The Lost crew, setting up for the sequence in the church.
Photo: Mario Perez/ABC
Kitsis: At about nine o’clock one night, Damon’s AIM came on — it always had this weird punch sound — and he’s like, Are you up? I was like, Of course. He was like, I’m sending you and Adam [Horowitz] the final piece. And he sent us that Christian scene [with Jack in the church], the first draft, like literally right after he wrote it, just to see what we thought. There was this feeling of specialness because it’s like, we were all in on this secret together.
Adam Horowitz, writer and executive producer: I remember feeling, Wow, this is it. And it was beautiful.
Throughout the show’s run, the Lost team took steps to make sure spoilers didn’t leak. (Note: That did not always work!) But the details surrounding the finale were in such demand that they were guarded with extra intensity.
Holloway: We were all so anxious to get the last script because we were like, How are they going to get out of it? You know, we didn’t see how they were going to end the show. I was like, “Hey, I got a cabin up in the mountains of Colorado if you need to hide from people trying to kill you if you don’t do the ending right.” You know, we were joking with Damon and Carlton. They’re like, “Okay, we might take you up on that.”
Michael Emerson (Benjamin Linus): That last script was a high-security script. When you got pages, which were usually the day you worked, they were printed on red paper, which is unreproducible. This was especially high stakes. This could not get out into the world.
Maggie Grace (Shannon Rutherford): They really enjoyed the spy games of getting people scripts. It was early then, before Marvel took it to another level of paranoia.
Jorge Garcia (Hugo “Hurley” Reyes): The scripts got more and more secretive as the series progressed. I had to even purchase a special mailbox that had a lock on it so that they would be able to leave the scripts for me. Otherwise, they wouldn’t be able to deliver a script unless I was home. We just kinda strapped it to a bench in front of my house. If someone really wanted, they could easily just steal the whole mailbox.
Carlton Cuse having a word with Henry Ian Cusick on the set.
Photo: Mario Perez/ABC
Yunjin Kim (Sun): I got the script, but it was thinner than I expected. A lot of the scenes that I was not involved in were missing. But it was like that the last five or six episodes. In season six, we had a lot of pages missing. The whole exchange between Jack and his father, Christian Shepherd, I definitely did not get those pages.
Emerson: My whole gig at Lost was kind of operating in the dark. I got comfortable with that. So the finale, because we didn’t get a complete script, it was a lot of guessing — a lot of wondering how things got put together, what they would mean, what they would look like.
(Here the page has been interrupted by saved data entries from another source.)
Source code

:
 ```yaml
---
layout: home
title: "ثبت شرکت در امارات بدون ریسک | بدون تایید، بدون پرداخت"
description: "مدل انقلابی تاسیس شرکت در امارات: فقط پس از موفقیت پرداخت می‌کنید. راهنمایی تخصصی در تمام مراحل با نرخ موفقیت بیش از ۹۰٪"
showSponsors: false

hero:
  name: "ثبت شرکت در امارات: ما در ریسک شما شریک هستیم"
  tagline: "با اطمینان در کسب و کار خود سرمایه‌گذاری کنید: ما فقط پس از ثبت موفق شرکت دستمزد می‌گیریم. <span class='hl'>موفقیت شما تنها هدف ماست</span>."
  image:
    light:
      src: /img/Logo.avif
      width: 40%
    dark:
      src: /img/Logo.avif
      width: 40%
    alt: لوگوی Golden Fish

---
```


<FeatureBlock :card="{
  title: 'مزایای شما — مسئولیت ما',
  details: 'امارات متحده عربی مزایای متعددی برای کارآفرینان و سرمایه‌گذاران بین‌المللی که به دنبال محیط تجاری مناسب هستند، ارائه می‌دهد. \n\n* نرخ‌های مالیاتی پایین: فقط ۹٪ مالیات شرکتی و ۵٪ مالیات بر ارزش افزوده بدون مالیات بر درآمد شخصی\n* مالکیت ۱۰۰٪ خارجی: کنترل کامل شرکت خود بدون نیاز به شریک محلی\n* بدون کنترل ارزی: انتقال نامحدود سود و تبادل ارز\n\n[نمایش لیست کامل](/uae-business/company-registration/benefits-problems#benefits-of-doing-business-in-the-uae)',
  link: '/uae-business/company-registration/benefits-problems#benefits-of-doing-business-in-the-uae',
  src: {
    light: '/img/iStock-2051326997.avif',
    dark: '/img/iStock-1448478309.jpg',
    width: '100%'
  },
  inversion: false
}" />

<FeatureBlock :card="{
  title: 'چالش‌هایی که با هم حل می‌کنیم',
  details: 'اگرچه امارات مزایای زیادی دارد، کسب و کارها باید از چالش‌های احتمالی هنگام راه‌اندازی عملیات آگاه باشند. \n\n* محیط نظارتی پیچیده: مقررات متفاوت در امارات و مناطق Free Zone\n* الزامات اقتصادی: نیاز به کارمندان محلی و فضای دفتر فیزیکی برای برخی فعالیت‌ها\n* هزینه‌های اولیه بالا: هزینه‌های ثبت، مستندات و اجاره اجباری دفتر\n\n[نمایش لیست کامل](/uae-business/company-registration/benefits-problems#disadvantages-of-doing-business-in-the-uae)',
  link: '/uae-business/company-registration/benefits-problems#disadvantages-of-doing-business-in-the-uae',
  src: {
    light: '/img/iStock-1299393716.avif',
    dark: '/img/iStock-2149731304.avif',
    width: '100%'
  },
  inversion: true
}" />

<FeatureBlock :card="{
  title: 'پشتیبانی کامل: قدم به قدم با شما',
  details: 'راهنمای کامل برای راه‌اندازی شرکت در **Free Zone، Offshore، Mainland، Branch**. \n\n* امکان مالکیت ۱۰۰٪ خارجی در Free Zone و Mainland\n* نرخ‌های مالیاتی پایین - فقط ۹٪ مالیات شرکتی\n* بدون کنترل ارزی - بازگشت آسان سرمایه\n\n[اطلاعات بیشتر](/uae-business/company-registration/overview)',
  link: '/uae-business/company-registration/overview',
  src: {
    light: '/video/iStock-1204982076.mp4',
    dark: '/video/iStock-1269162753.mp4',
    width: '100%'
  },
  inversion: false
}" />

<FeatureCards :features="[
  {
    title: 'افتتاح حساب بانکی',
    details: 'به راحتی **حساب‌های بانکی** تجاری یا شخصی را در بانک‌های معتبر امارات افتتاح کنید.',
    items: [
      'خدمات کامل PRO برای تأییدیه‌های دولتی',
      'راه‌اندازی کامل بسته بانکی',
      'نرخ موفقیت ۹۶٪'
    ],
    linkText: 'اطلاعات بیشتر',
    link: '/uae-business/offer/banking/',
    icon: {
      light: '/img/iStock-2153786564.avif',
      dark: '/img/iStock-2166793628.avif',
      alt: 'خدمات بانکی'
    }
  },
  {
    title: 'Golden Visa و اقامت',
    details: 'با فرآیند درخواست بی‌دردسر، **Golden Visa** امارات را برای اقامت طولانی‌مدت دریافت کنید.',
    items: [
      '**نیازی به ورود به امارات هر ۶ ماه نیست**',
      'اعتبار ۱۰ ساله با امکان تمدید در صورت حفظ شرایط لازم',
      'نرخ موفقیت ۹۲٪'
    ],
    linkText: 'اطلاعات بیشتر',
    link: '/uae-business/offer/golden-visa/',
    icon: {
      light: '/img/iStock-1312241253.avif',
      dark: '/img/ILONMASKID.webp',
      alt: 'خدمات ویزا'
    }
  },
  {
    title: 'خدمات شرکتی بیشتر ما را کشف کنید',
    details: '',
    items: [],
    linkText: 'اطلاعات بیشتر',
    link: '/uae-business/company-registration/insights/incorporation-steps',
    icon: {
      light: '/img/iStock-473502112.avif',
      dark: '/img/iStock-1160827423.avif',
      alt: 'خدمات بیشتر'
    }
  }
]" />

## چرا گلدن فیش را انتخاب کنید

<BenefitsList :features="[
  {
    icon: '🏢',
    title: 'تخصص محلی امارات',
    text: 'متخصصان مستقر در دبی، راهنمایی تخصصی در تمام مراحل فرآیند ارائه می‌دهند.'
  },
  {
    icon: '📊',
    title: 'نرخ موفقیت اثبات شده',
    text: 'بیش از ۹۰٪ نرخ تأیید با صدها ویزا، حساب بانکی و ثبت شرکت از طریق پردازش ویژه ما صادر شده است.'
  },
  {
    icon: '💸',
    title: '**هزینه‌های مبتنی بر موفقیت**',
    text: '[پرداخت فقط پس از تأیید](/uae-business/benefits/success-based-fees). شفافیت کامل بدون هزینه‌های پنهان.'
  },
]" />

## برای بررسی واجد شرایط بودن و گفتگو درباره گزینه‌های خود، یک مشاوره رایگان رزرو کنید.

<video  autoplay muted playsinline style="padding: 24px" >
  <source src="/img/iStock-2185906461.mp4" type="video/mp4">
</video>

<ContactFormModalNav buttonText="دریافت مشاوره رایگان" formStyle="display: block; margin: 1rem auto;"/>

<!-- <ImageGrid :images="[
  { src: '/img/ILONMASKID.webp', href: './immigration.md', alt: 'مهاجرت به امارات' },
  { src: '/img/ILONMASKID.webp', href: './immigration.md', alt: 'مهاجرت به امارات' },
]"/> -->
Henry Ian Cusick (Desmond): I had phoned Damon and Carlton before about certain things, but never to say, “What is going on?” And here I said, “I need to know what’s going on with my character.” They said, “We don’t want to tell you the ending. Are you trying to get the ending out of us?” I was like, “No, I just need to do my job. I don’t really know what’s going on.”
I couldn’t understand what I was doing [in the flash-sideways]. Why did I want to get everyone back to the church? Why was I reawakening everyone, what was my objective? At the end I got there. I knew what was happening as we were filming it.
Cuse: We were really concerned about anybody figuring out what was going to be happening in the big church scene. So [during production] we hired two extras that looked like Sun and Jin and we put them in wedding clothes and we put them outside the church. And we were taking them in and out in a way that any paparazzi or people that were trying to figure out what’s going on would think that we were staging Sun and Jin’s wedding.
Kim: What? No, no, no. There was no double me in a wedding dress. No way.
Garcia: I believe they had a woman who was like a Sun double dress up in a wedding dress and they would shuttle her periodically [to set]. I never met her. I remember seeing a woman in her wedding dress and them often referring to that scene as Sun’s wedding, even though we knew that wasn’t anything that was going to go on in it.
Kim: Wow. I had no idea that was happening. They didn’t tell us anything we didn’t need to know.
Illustration: by James Clapham
Production of the Lost finale, which took place in March and April 2010, was an emotional experience for members of the cast and crew, who knew it would be their last time shooting in Hawaii. The work could be physically taxing, daunting, and occasionally a little scary. (There was a bit of a mix-up involving a knife.)
Holloway: I remember the [first] day we came to work, we were working on the beach, all the chairs around, and we all looked at each other, smiling. “Well, they did it, they frickin’ did it. It’s pretty good. What do you think?” Some loved it. Some didn’t love it, but we all thought it was a good script and we were excited to do it.
Cusick: I think people were happy that it was ending. I was one of the few that was like, We could do another season. There’s a lot more story to be told here.
Terry O’Quinn (John Locke): It was physically stressful because you know, I’m not a kid. I think at that time I was 58. I remember Matthew [Fox] running down the hill and diving at me and I thought, This is going to leave a mark.
Holloway: Didn’t me and Evy [Evangeline Lily] jump off a cliff?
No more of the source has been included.